++++ DATASET RECORDS

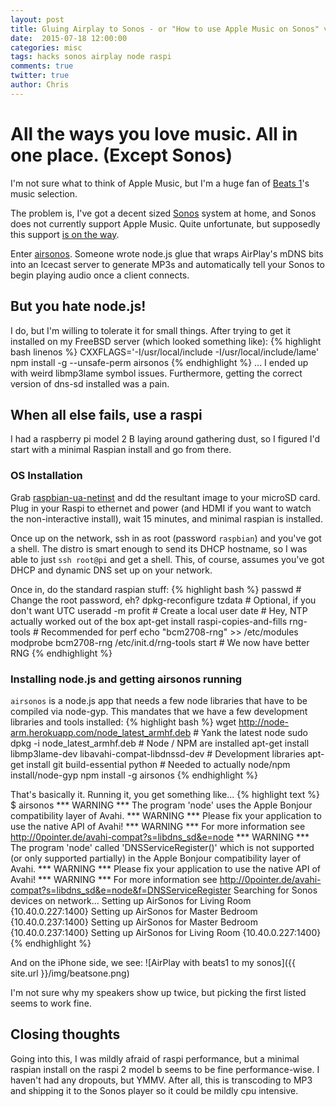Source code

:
 ```yaml
---
layout: post
title: Gluing Airplay to Sonos - or "How to use Apple Music on Sonos" via a Raspi
date:  2015-07-18 12:00:00
categories: misc
tags: hacks sonos airplay node raspi
comments: true
twitter: true
author: Chris
---
```

# All the ways you love music.  All in one place. (Except Sonos) 

I'm not sure what to think of Apple Music, but I'm a huge fan of [Beats 1](https://twitter.com/beats1?lang=en)'s music selection.

The problem is, I've got a decent sized [Sonos](http://www.sonos.com) system at home, and Sonos does not currently support Apple Music. Quite unfortunate, but supposedly this support [is on the way](https://ask.sonos.com/sonos/topics/so-any-discussions-with-apple-about-apple-music). 

Enter [airsonos](https://medium.com/@stephencwan/hacking-airplay-into-sonos-93a41a1fcfbb). Someone wrote node.js glue that wraps AirPlay's mDNS bits into an Icecast server to generate MP3s and automatically tell your Sonos to begin playing audio once a client connects.

## But you hate node.js!

I do, but I'm willing to tolerate it for small things. After trying to get it installed on my FreeBSD server (which looked something like):
{% highlight bash linenos %}
CXXFLAGS='-I/usr/local/include -I/usr/local/include/lame'  npm install -g --unsafe-perm airsonos
{% endhighlight %}
... I ended up with weird libmp3lame symbol issues. Furthermore, getting the correct version of dns-sd installed was a pain.

## When all else fails, use a raspi 
I had a raspberry pi model 2 B laying around gathering dust, so I figured I'd start with a minimal Raspian install and go from there.

### OS Installation
Grab [raspbian-ua-netinst](https://github.com/debian-pi/raspbian-ua-netinst) and dd the resultant image to your microSD card. Plug in your Raspi to ethernet and power (and HDMI if you want to watch the non-interactive install), wait 15 minutes, and minimal raspian is installed.

Once up on the network, ssh in as root (password `raspbian`) and you've got a shell. The distro is smart enough to send its DHCP hostname, so I was able to just `ssh root@pi` and get a shell. This, of course, assumes you've got DHCP and dynamic DNS set up on your network.

Once in, do the standard raspian stuff:
{% highlight bash %}
passwd # Change the root password, eh?
dpkg-reconfigure tzdata # Optional, if you don't want UTC
useradd -m profit # Create a local user
date # Hey, NTP actually worked out of the box
apt-get install raspi-copies-and-fills rng-tools  # Recommended for perf
echo "bcm2708-rng" >>  /etc/modules 
modprobe bcm2708-rng
/etc/init.d/rng-tools start # We now have better RNG
{% endhighlight %}

### Installing node.js and getting airsonos running

`airsonos` is a node.js app that needs a few node libraries that have to be compiled via node-gyp. This mandates that we have a few development libraries and tools installed:
{% highlight bash %}
wget http://node-arm.herokuapp.com/node_latest_armhf.deb # Yank the latest node
sudo dpkg -i node_latest_armhf.deb # Node / NPM are installed
apt-get install libmp3lame-dev libavahi-compat-libdnssd-dev # Development libraries
apt-get install git build-essential python # Needed to actually node/npm install/node-gyp
npm install -g airsonos
{% endhighlight %}

That's basically it. Running it, you get something like...
{% highlight text %}
$ airsonos
*** WARNING *** The program 'node' uses the Apple Bonjour compatibility layer of Avahi.
*** WARNING *** Please fix your application to use the native API of Avahi!
*** WARNING *** For more information see <http://0pointer.de/avahi-compat?s=libdns_sd&e=node>
*** WARNING *** The program 'node' called 'DNSServiceRegister()' which is not supported (or only supported partially) in the Apple Bonjour compatibility layer of Avahi.
*** WARNING *** Please fix your application to use the native API of Avahi!
*** WARNING *** For more information see <http://0pointer.de/avahi-compat?s=libdns_sd&e=node&f=DNSServiceRegister>
Searching for Sonos devices on network...
Setting up AirSonos for Living Room {10.40.0.227:1400}
Setting up AirSonos for Master Bedroom {10.40.0.237:1400}
Setting up AirSonos for Master Bedroom {10.40.0.237:1400}
Setting up AirSonos for Living Room {10.40.0.227:1400}
{% endhighlight %}

And on the iPhone side, we see: ![AirPlay with beats1 to my sonos]({{ site.url }}/img/beatsone.png)

I'm not sure why my speakers show up twice, but picking the first listed seems to work fine.

## Closing thoughts

Going into this, I was mildly afraid of raspi performance, but a minimal raspian install on the raspi 2 model b seems to be fine performance-wise. I haven't had any dropouts, but YMMV. After all, this is transcoding to MP3 and shipping it to the Sonos player so it could be mildly cpu intensive.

++++++++

**WHAT IS BEING ASKED**:
Among the records, find every line with the word "dpkg" and copy it.

**THE COMPLETED TASK**:
dpkg-reconfigure tzdata # Optional, if you don't want UTC
sudo dpkg -i node_latest_armhf.deb # Node / NPM are installed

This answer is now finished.